A Python extension module powered by Rust Jieba and PyO3, providing fast and accurate Chinese text conversion.
Project description
opencc_jieba_pyo3
opencc_jieba_pyo3 is a Python extension module powered by Rust Jieba and PyO3, providing fast and accurate conversion between different Chinese text variants using opencc-jieba-rs and OpenCC algorithms.
Features
- Convert between Simplified, Traditional, Hong Kong, Taiwan, and Japanese Kanji Chinese text.
- Fast and memory-efficient, leveraging Rust's performance.
- Easy-to-use Python API.
- Supports punctuation conversion and automatic text code detection.
- Chinese word segmentation (Jieba).
- Keyword extraction (TF-IDF, TextRank).
- Utility functions for punctuation handling and language detection.

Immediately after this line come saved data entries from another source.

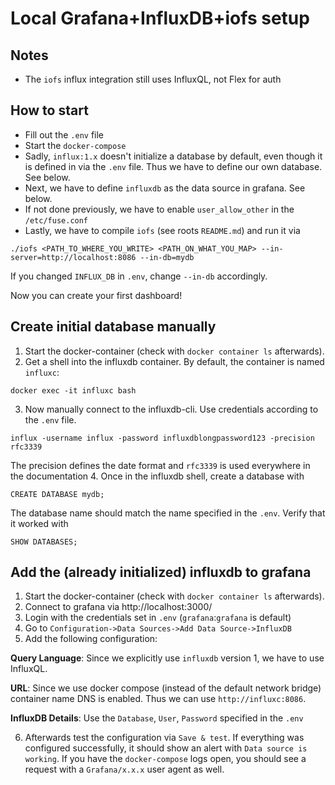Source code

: # Local Grafana+InfluxDB+iofs setup

## Notes
- The `iofs` influx integration still uses InfluxQL, not Flex for auth

## How to start
- Fill out the `.env` file
- Start the `docker-compose`
- Sadly, `influx:1.x` doesn't initialize a database by default, even though it is defined in via the `.env` file. Thus we have to define our own database. See below.
- Next, we have to define `influxdb` as the data source in grafana. See below.
- If not done previously, we have to enable `user_allow_other` in the `/etc/fuse.conf`
- Lastly, we have to compile `iofs` (see roots `README.md`) and run it via
```
./iofs <PATH_TO_WHERE_YOU_WRITE> <PATH_ON_WHAT_YOU_MAP> --in-server=http://localhost:8086 --in-db=mydb
```
If you changed `INFLUX_DB` in `.env`, change `--in-db` accordingly.

Now you can create your first dashboard!

## Create initial database manually
1. Start the docker-container (check with `docker container ls` afterwards).
2. Get a shell into the influxdb container. By default, the container is named `influxc`:
```
docker exec -it influxc bash
```
3. Now manually connect to the influxdb-cli. Use credentials according to the `.env` file.
```
influx -username influx -password influxdblongpassword123 -precision rfc3339
```
The precision defines the date format and `rfc3339` is used everywhere in the documentation
4. Once in the influxdb shell, create a database with
```
CREATE DATABASE mydb;
```
The database name should match the name specified in the `.env`. Verify that it worked with
```
SHOW DATABASES;
```

## Add the (already initialized) influxdb to grafana
1. Start the docker-container (check with `docker container ls` afterwards).
2. Connect to grafana via http://localhost:3000/
3. Login with the credentials set in `.env` (`grafana`:`grafana` is default)
4. Go to `Configuration->Data Sources->Add Data Source->InfluxDB`
5. Add the following configuration:

**Query Language**: Since we explicitly use `influxdb` version 1, we have to use InfluxQL.

**URL**: Since we use docker compose (instead of the default network bridge) container name DNS is enabled. Thus we can use `http://influxc:8086`.

**InfluxDB Details**: Use the `Database`, `User`, `Password` specified in the `.env`

6. Afterwards test the configuration via `Save & test`. If everything was configured successfully, it should show an alert with `Data source is working`. If you have the `docker-compose` logs open, you should see a request with a `Grafana/x.x.x` user agent as well.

Supported Conversion Configurations
s2t,t2s,s2tw,tw2s,s2twp,tw2sp,s2hk,hk2s,t2tw,tw2t,t2twp,tw2tp,t2hk,hk2t,t2jp,jp2t
Installation
Build and install the Python wheel using maturin:
# In project root
maturin build --release
pip install ./target/wheels/opencc_jieba_pyo3-<version>-cp<pyver>-abi3-<platform>.whl
Or for development:
maturin develop -r
See BUILD.md for detailed build and install instructions.
Usage
Python
from opencc_jieba_pyo3 import OpenCC
text = "“春眠不觉晓,处处闻啼鸟。”"
opencc = OpenCC("s2t")
converted = opencc.convert(text, punctuation=True)

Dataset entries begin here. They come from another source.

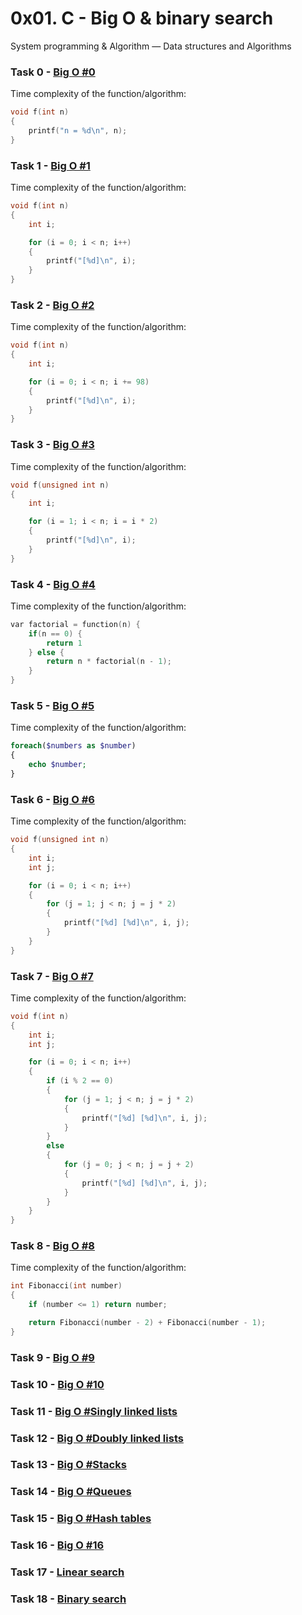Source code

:# 0x01. C - Big O & binary search

System programming & Algorithm ― Data structures and Algorithms

### Task  0 - [Big O #0](BO-0)

Time complexity of the function/algorithm:

```c
void f(int n)
{
    printf("n = %d\n", n);
}
```

### Task  1 - [Big O #1](BO-1)

Time complexity of the function/algorithm:

```c
void f(int n)
{
    int i;

    for (i = 0; i < n; i++)
    {
        printf("[%d]\n", i);
    }
}
```

### Task  2 - [Big O #2](BO-2)

Time complexity of the function/algorithm:

```c
void f(int n)
{
    int i;

    for (i = 0; i < n; i += 98)
    {
        printf("[%d]\n", i);
    }
}
```

### Task  3 - [Big O #3](BO-3)

Time complexity of the function/algorithm:

```c
void f(unsigned int n)
{
    int i;

    for (i = 1; i < n; i = i * 2)
    {
        printf("[%d]\n", i);
    }
}
```

### Task  4 - [Big O #4](BO-4)

Time complexity of the function/algorithm:

```c
var factorial = function(n) {
    if(n == 0) {
        return 1
    } else {
        return n * factorial(n - 1);
    }
}
```

### Task  5 - [Big O #5](BO-5)

Time complexity of the function/algorithm:

```php
foreach($numbers as $number)
{
    echo $number;
}
```

### Task  6 - [Big O #6](BO-6)

Time complexity of the function/algorithm:

```c
void f(unsigned int n)
{
    int i;
    int j;

    for (i = 0; i < n; i++)
    {
        for (j = 1; j < n; j = j * 2)
        {
            printf("[%d] [%d]\n", i, j);
        }
    }
}
```

### Task  7 - [Big O #7](BO-7)

Time complexity of the function/algorithm:

```c
void f(int n)
{
    int i;
    int j;

    for (i = 0; i < n; i++)
    {
        if (i % 2 == 0)
        {
            for (j = 1; j < n; j = j * 2)
            {
                printf("[%d] [%d]\n", i, j);
            }
        }
        else
        {
            for (j = 0; j < n; j = j + 2)
            {
                printf("[%d] [%d]\n", i, j);
            }
        }
    }
}
```

### Task  8 - [Big O #8](BO-8)

Time complexity of the function/algorithm:

```c
int Fibonacci(int number)
{
    if (number <= 1) return number;

    return Fibonacci(number - 2) + Fibonacci(number - 1);
}
```

### Task  9 - [Big O #9](BO-9)

### Task 10 - [Big O #10](BO-10)

### Task 11 - [Big O #Singly linked lists](BO-11)

### Task 12 - [Big O #Doubly linked lists](BO-12)

### Task 13 - [Big O #Stacks](BO-13)

### Task 14 - [Big O #Queues](BO-14)

### Task 15 - [Big O #Hash tables](BO-15)

### Task 16 - [Big O #16](BO-16)

### Task 17 - [Linear search](0-linear.c)

### Task 18 - [Binary search](1-binary.c)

print(converted) # 「春眠不覺曉,處處聞啼鳥。」
# Segmentation
words = opencc.jieba_cut(text, hmm=True)
print(words) # ['春眠', '不觉', '晓', ',', '处处', '闻', '啼鸟', '。']
# Segmentation and join
joined = opencc.jieba_cut_and_join(text, delimiter="/")
print(joined) # 春眠/不觉/晓/,/处处/闻/啼鸟/。
# Keyword extraction (TextRank)
keywords = opencc.jieba_keyword_extract_textrank(text, top_k=3)
print(keywords) # ['春眠', '啼鸟', '处处']
# Keyword extraction (TF-IDF)
keywords_tfidf = opencc.jieba_keyword_extract_tfidf(text, top_k=3)
print(keywords_tfidf) # ['春眠', '啼鸟', '处处']
# Keyword weights (TextRank)
kw_weights = opencc.jieba_keyword_weight_textrank(text, top_k=3)
print(kw_weights) # [('春眠', 1.23), ('啼鸟', 0.98), ('处处', 0.75)]
# Keyword weights (TF-IDF)
kw_weights_tfidf = opencc.jieba_keyword_weight_tfidf(text, top_k=3)
print(kw_weights_tfidf) # [('春眠', 2.34), ('啼鸟', 1.56), ('处处', 1.12)]
CLI
You can also use the CLI interface:
convert
python -m opencc_jieba_pyo3 convert --help
usage: opencc_jieba_pyo3 convert [-h] [-i <file>] [-o <file>] [-c <conversion>] [-p] [--in-enc <encoding>] [--out-enc <encoding>]
options:
-h, --help show this help message and exit
-i, --input <file> Read original text from <file>.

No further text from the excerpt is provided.